『“ぐるなび”のインバウンド戦略』(講演概要)

『 ぐるなびのインバウンド戦略 』

(平成28年2月5日)
 
第6回『観光のひろば』は45名の方に参加をいただきました。
今回も、とても評判が良く、内容も充実しておりました。交流会には“ぐるなび”のデモ機を持ち込み、講演内容を実際に体験してもらったり、質問してもらったりと、交流以上に充実した内容になりました。
次回の『観光のひろば』は、3月2日(水)株式会社マイルストーンの谷川真理子様です。
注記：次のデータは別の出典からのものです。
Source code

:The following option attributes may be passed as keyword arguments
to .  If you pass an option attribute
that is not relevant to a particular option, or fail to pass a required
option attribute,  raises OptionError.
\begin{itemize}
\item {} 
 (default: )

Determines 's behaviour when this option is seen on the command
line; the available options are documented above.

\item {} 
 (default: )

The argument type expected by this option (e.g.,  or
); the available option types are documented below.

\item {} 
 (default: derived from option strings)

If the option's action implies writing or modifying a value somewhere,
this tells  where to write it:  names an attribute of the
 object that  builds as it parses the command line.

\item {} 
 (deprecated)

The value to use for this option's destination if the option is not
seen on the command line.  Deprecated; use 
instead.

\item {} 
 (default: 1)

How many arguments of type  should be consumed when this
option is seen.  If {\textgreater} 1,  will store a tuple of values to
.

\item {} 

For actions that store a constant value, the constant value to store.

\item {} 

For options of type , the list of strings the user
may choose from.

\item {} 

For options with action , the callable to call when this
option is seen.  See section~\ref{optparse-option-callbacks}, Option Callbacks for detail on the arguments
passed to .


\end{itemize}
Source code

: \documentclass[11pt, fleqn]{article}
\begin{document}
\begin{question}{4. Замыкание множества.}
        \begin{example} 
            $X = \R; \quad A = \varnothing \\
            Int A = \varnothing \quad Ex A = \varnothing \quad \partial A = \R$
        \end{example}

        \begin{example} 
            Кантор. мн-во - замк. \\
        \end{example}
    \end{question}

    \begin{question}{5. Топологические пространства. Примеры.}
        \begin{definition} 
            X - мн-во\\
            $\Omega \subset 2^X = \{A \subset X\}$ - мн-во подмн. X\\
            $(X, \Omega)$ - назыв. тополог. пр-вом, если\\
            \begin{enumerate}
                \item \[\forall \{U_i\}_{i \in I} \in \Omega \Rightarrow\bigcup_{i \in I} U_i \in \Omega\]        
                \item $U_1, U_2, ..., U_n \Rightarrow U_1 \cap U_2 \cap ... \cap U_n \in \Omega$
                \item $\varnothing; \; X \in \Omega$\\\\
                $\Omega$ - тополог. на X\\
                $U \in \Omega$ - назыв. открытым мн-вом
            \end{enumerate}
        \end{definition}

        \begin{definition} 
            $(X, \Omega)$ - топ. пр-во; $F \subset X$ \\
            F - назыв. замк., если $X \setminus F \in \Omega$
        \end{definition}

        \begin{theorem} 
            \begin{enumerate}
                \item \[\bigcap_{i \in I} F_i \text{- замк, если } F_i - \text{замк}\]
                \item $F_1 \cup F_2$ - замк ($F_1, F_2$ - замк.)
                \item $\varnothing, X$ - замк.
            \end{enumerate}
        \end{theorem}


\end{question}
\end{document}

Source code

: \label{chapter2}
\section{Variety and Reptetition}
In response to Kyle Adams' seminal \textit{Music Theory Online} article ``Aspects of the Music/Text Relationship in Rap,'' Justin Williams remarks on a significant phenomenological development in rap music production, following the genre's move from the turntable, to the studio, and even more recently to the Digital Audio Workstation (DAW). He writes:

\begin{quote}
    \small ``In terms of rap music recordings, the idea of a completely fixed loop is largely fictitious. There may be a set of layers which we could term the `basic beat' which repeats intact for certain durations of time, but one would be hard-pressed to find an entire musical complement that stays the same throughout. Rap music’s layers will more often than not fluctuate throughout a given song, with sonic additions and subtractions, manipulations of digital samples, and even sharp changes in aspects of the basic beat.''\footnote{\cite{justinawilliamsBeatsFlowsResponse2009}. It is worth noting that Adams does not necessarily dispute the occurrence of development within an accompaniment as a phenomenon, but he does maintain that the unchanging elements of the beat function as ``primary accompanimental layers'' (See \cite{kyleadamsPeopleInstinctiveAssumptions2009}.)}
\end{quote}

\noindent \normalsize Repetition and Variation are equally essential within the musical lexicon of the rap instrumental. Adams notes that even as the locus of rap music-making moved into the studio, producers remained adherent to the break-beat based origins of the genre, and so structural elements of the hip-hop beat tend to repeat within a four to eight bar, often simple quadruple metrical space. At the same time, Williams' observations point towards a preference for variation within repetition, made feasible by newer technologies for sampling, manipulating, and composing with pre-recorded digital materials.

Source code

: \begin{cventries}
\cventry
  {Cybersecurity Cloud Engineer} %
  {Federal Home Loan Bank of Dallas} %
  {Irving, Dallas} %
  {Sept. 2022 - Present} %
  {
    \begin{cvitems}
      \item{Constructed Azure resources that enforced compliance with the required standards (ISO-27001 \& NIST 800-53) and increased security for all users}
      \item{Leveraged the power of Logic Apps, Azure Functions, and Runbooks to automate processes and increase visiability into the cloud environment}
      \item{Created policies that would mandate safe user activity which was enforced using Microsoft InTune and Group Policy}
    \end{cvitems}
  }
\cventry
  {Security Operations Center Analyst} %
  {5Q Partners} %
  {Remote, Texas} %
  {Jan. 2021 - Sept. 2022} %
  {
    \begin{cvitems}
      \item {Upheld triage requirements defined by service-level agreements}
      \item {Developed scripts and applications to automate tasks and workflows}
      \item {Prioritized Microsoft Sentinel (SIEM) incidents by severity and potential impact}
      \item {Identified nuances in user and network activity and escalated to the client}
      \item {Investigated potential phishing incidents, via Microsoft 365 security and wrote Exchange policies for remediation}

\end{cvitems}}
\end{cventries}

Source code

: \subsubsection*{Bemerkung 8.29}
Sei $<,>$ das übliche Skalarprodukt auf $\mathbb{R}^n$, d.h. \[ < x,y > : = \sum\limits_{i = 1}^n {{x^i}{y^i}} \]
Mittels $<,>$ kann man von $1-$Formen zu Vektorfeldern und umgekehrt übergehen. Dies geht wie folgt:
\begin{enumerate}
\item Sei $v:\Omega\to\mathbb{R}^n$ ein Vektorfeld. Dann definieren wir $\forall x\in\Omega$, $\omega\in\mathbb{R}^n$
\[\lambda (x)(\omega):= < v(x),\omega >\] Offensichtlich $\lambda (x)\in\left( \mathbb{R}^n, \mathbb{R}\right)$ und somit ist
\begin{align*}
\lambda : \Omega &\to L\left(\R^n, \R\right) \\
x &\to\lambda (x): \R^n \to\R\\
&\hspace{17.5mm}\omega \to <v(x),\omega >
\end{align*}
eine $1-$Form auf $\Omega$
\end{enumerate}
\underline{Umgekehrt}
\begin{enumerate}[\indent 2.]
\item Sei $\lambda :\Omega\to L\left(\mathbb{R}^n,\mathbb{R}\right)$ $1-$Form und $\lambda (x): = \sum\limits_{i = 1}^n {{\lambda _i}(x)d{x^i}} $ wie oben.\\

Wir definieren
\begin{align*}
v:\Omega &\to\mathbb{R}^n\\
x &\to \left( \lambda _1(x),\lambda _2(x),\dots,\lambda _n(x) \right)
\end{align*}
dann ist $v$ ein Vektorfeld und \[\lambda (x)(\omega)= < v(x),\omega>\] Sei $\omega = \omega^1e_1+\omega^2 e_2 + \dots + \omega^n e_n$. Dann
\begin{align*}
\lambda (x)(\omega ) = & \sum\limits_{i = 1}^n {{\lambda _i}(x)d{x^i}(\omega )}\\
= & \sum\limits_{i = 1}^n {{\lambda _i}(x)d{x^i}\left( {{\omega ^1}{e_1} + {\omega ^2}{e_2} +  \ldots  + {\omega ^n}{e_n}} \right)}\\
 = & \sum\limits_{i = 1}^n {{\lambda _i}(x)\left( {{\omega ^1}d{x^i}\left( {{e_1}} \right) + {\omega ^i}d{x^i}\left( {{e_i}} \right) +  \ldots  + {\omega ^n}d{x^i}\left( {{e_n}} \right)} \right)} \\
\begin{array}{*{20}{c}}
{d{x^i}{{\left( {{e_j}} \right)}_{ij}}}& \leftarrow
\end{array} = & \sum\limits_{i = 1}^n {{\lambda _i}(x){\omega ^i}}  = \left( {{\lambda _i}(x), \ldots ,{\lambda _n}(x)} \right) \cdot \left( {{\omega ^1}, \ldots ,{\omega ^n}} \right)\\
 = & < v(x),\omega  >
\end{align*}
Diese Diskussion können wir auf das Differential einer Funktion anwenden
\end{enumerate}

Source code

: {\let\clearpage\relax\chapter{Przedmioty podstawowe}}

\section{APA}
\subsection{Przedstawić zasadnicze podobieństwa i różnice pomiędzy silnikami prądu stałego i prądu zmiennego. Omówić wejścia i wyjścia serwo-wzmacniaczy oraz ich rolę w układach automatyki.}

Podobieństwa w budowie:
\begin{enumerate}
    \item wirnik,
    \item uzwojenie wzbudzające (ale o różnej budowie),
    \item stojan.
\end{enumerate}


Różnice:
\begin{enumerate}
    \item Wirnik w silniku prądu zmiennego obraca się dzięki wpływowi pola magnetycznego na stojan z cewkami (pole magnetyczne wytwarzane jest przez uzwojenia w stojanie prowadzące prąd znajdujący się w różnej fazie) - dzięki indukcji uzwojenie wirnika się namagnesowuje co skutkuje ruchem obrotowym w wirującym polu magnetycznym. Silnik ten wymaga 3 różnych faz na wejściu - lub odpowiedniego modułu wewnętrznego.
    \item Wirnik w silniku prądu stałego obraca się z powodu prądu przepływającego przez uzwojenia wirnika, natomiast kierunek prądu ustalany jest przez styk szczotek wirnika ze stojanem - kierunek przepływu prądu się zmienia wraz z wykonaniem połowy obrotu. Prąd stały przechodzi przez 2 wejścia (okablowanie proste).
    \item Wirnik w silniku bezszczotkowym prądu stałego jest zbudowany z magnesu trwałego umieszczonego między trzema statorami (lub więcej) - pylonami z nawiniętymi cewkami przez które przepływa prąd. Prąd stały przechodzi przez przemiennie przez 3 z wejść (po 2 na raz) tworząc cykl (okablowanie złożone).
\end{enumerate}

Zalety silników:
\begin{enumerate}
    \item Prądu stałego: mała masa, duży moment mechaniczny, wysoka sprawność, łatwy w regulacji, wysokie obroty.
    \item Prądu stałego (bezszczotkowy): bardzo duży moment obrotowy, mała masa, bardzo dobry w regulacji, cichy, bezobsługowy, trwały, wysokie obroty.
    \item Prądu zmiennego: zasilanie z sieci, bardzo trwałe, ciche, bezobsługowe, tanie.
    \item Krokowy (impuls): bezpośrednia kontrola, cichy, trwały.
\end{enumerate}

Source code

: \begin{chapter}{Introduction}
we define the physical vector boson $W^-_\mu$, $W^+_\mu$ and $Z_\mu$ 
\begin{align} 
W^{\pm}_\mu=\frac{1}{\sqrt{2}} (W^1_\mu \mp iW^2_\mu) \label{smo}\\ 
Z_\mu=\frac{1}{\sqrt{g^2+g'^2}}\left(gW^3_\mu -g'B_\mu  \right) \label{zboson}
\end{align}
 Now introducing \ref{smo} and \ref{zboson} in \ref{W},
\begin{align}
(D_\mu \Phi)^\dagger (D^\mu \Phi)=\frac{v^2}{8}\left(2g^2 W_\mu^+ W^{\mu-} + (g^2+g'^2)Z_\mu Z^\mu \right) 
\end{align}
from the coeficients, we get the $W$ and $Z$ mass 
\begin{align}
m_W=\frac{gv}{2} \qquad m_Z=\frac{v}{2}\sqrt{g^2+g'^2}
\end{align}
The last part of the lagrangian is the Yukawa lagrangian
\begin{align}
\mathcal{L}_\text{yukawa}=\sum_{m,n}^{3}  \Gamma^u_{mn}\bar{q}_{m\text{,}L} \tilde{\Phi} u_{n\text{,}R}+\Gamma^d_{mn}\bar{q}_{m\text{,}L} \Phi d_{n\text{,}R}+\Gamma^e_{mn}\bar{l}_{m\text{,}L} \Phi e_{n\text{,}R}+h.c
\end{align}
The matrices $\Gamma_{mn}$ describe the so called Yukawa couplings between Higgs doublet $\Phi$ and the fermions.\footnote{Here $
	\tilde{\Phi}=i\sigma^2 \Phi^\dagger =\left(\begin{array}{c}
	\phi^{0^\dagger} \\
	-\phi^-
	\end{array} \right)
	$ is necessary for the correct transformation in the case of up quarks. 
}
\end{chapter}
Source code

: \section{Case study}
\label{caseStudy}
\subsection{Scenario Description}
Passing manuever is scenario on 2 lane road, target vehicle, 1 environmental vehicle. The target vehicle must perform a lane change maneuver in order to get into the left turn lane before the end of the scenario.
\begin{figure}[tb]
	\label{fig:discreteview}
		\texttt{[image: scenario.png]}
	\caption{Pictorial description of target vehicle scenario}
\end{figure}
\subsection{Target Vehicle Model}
・・・・・・・・『“ぐるなび”のインバウンド戦略』・・・・・・・・


“ぐるなび”は掲載店舗数が約147,000店、月間総アクセス数11億PV、ユニークユーザー数5,200万人/月、会員数1,363万人という、『食』の一大サイトを運営されています。
インバウンドの訪日目的の1番は「日本食」です。1位「寿司」、2位「ラーメン」、3位「刺身」と並びますが、“ぐるなび”でアクセスが多いのは、英語圏では「寿司」、台湾・香港では「和牛」、中国では「食べ放題」だと国により嗜好が違うといわれました。
しかし、インバウンドの方からは①日本のメニューがよく分からない・食材が分からない。②店の雰囲気が分からない・誰と行ってよいのか分からない。③外国人が行ってもよいのか分からない。との声が多いそうです。
テレビ東京の「ガイアの夜明け」でも、多くの外国人が訪れるようになった街で、外国語メニューがないためコミュニケーションもとれない、食材の説明がないため注文と違うなどのトラブルが紹介されていました。
http://www.tv-tokyo.co.jp/gaia/backnumber3/preview_20151013.html

そこで登場したのが「メニュー情報一元変換システム」でした。日本語で料理名、料理の内容、食材、などを入力すると、外国語に変換されるシステムで900万にものぼり、これでは外国人は理解できないので2500に変換するといいます。
外国語メニューがあるだけで、外国人は大喜びされています。
外国人のアクセスも、2013年は日本でのアクセスが58.7%でしたが、2015年には海外からのアクセスが58.6%と逆転しています。
またネット予約はドタキャンが怖いと、ほとんどの飲食店が導入しておりません。“ぐるなび”ではコンシェルジュが予約代行するサービスを展開しており、実来店99.6%を達成しておられます。

「日本の食文化体験」も人気です。
「にぎり寿司体験」では、最初に紙芝居で説明したうえで、体験指導に入られます。そして、最後に卒業証書が授与れるとのことで、とても満足度が高いといいます。

今、ミシュラン社やトリップアドバイザー社と本格的なコラボレーションが始まりました。
「食」を通じて、充実した訪日観光をインバウンドの方に楽しんでいただき、さらにリピーターになってもらいたいとのお話でした。